### EXERCISE:
Output exactly the lines of the listing below that run from the line with "Source code" through the line with "2) 메뉴의 ‘파일’". No pictures.

### DATA FOR THIS EXERCISE:
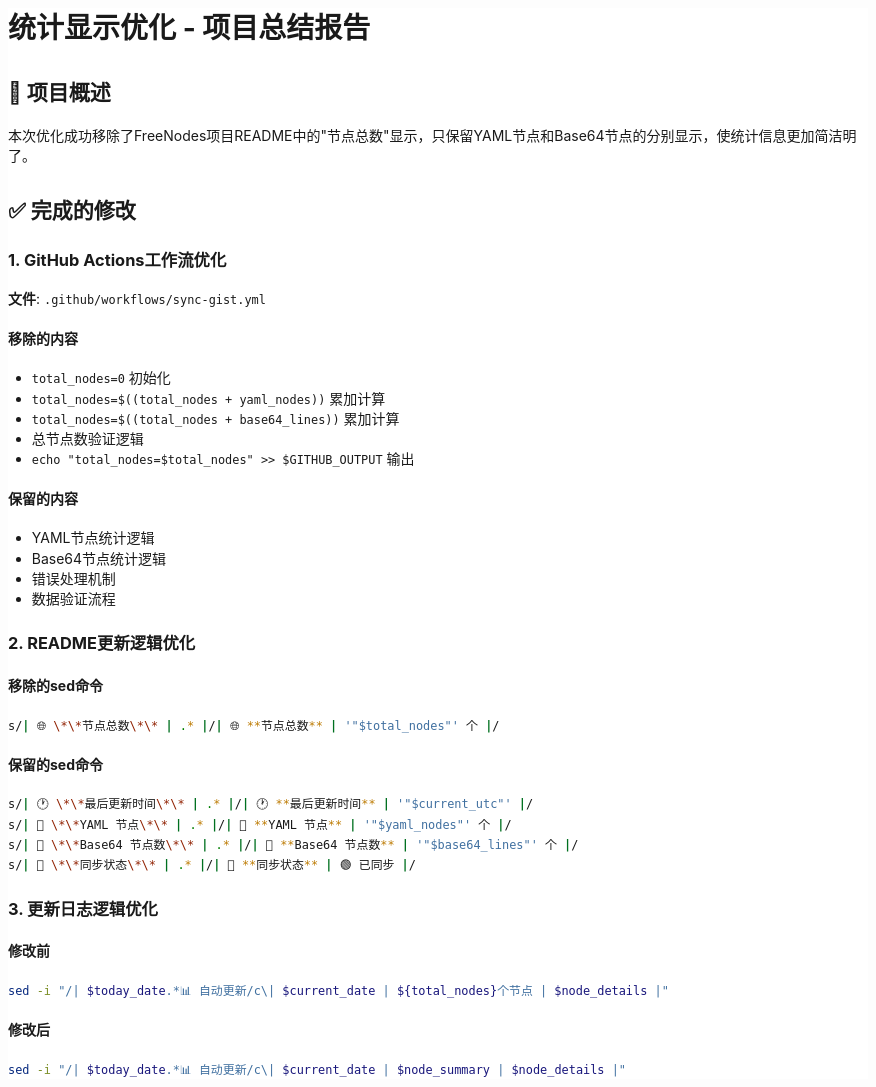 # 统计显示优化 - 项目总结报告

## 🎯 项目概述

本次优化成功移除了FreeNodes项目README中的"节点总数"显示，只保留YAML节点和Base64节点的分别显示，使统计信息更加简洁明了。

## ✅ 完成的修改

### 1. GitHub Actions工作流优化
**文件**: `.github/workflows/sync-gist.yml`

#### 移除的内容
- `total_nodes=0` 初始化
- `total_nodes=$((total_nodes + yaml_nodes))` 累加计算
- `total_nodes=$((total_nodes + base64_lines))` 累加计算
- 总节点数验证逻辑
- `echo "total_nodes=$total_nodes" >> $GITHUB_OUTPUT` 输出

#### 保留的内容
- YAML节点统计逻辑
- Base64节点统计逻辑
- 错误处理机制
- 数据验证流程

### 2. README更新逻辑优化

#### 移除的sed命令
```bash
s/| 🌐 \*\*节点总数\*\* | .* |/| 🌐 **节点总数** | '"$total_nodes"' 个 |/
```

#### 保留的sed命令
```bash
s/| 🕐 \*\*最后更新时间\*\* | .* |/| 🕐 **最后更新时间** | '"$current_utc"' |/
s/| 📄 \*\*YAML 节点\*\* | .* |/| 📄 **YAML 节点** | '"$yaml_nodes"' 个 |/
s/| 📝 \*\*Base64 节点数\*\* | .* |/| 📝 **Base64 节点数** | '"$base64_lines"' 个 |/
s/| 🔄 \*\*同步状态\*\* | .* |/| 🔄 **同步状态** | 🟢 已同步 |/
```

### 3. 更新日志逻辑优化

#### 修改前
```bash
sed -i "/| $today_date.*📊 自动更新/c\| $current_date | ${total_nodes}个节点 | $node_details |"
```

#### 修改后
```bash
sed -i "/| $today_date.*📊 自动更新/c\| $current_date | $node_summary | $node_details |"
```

---

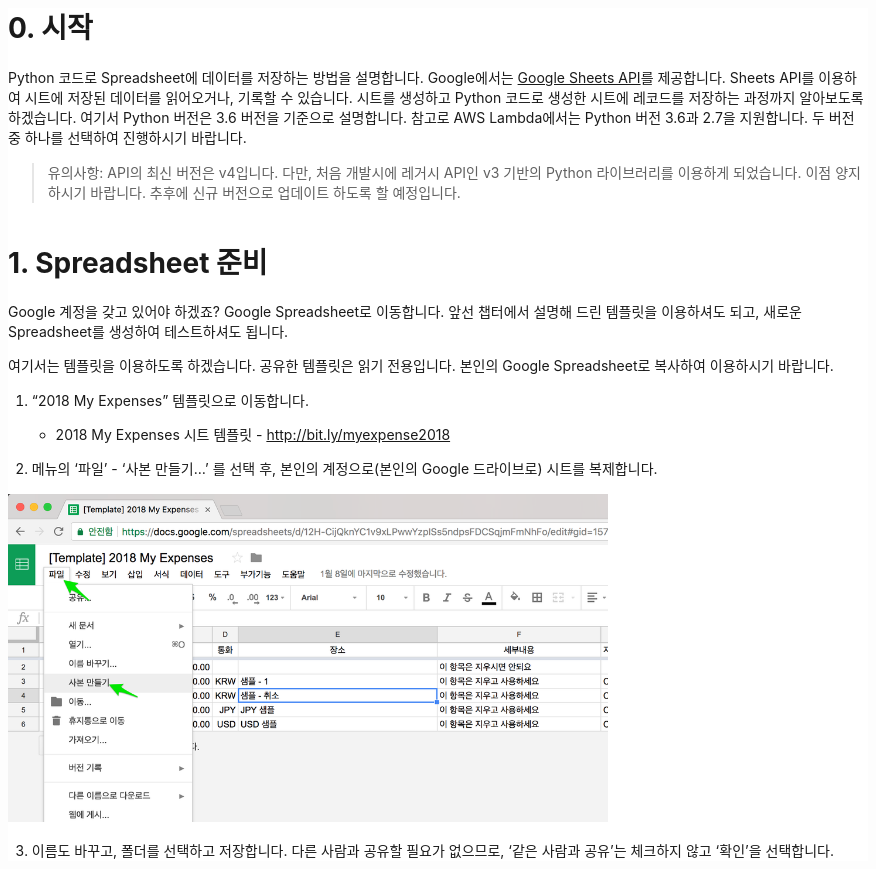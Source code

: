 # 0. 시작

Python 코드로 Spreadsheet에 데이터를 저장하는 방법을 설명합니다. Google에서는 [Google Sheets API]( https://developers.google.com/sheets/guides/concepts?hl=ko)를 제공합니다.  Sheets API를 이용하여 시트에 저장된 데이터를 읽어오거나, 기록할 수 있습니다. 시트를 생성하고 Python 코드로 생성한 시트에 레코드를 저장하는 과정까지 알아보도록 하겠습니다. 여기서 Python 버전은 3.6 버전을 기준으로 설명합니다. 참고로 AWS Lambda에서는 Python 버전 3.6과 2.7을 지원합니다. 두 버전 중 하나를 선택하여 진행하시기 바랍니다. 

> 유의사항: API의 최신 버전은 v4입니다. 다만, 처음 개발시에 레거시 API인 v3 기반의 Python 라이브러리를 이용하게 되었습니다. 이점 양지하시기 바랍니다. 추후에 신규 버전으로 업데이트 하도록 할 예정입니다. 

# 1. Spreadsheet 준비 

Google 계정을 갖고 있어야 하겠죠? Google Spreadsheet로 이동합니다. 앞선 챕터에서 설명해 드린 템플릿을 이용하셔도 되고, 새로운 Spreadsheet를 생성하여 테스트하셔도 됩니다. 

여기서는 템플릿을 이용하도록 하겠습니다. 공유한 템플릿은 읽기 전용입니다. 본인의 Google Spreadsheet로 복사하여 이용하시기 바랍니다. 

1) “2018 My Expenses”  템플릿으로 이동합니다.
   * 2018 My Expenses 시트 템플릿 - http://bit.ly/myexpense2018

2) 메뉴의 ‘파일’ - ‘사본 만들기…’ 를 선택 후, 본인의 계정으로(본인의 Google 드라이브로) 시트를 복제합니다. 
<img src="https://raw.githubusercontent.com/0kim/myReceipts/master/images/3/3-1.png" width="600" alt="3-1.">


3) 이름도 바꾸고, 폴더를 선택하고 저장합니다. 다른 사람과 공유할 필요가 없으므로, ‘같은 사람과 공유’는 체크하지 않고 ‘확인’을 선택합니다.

### YOUR RESPONSE:
Source code

: # 0. 시작

Python 코드로 Spreadsheet에 데이터를 저장하는 방법을 설명합니다. Google에서는 [Google Sheets API]( https://developers.google.com/sheets/guides/concepts?hl=ko)를 제공합니다.  Sheets API를 이용하여 시트에 저장된 데이터를 읽어오거나, 기록할 수 있습니다. 시트를 생성하고 Python 코드로 생성한 시트에 레코드를 저장하는 과정까지 알아보도록 하겠습니다. 여기서 Python 버전은 3.6 버전을 기준으로 설명합니다. 참고로 AWS Lambda에서는 Python 버전 3.6과 2.7을 지원합니다. 두 버전 중 하나를 선택하여 진행하시기 바랍니다. 

> 유의사항: API의 최신 버전은 v4입니다. 다만, 처음 개발시에 레거시 API인 v3 기반의 Python 라이브러리를 이용하게 되었습니다. 이점 양지하시기 바랍니다. 추후에 신규 버전으로 업데이트 하도록 할 예정입니다. 

# 1. Spreadsheet 준비 

Google 계정을 갖고 있어야 하겠죠? Google Spreadsheet로 이동합니다. 앞선 챕터에서 설명해 드린 템플릿을 이용하셔도 되고, 새로운 Spreadsheet를 생성하여 테스트하셔도 됩니다. 

여기서는 템플릿을 이용하도록 하겠습니다. 공유한 템플릿은 읽기 전용입니다. 본인의 Google Spreadsheet로 복사하여 이용하시기 바랍니다. 

1) “2018 My Expenses”  템플릿으로 이동합니다.
   * 2018 My Expenses 시트 템플릿 - http://bit.ly/myexpense2018

2) 메뉴의 ‘파일’ - ‘사본 만들기…’ 를 선택 후, 본인의 계정으로(본인의 Google 드라이브로) 시트를 복제합니다. 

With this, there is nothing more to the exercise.